### Data excerpts
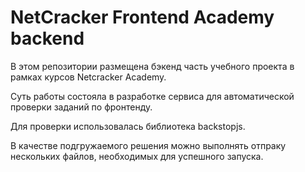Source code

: # NetCracker Frontend Academy backend

В этом репозитории размещена бэкенд часть учебного проекта в рамках курсов Netcracker Academy.

Суть работы состояла в разработке сервиса для автоматической проверки заданий по фронтенду.

Для проверки использовалась библиотека backstopjs.

В качестве подгружаемого решения можно выполнять отпраку нескольких файлов, необходимых для успешного запуска.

### Problem description
The records above must be returned exactly, with each picture omitted.

### Reply
Source code

: # NetCracker Frontend Academy backend

В этом репозитории размещена бэкенд часть учебного проекта в рамках курсов Netcracker Academy.

Суть работы состояла в разработке сервиса для автоматической проверки заданий по фронтенду.

Для проверки использовалась библиотека backstopjs.

В качестве подгружаемого решения можно выполнять отпраку нескольких файлов, необходимых для успешного запуска.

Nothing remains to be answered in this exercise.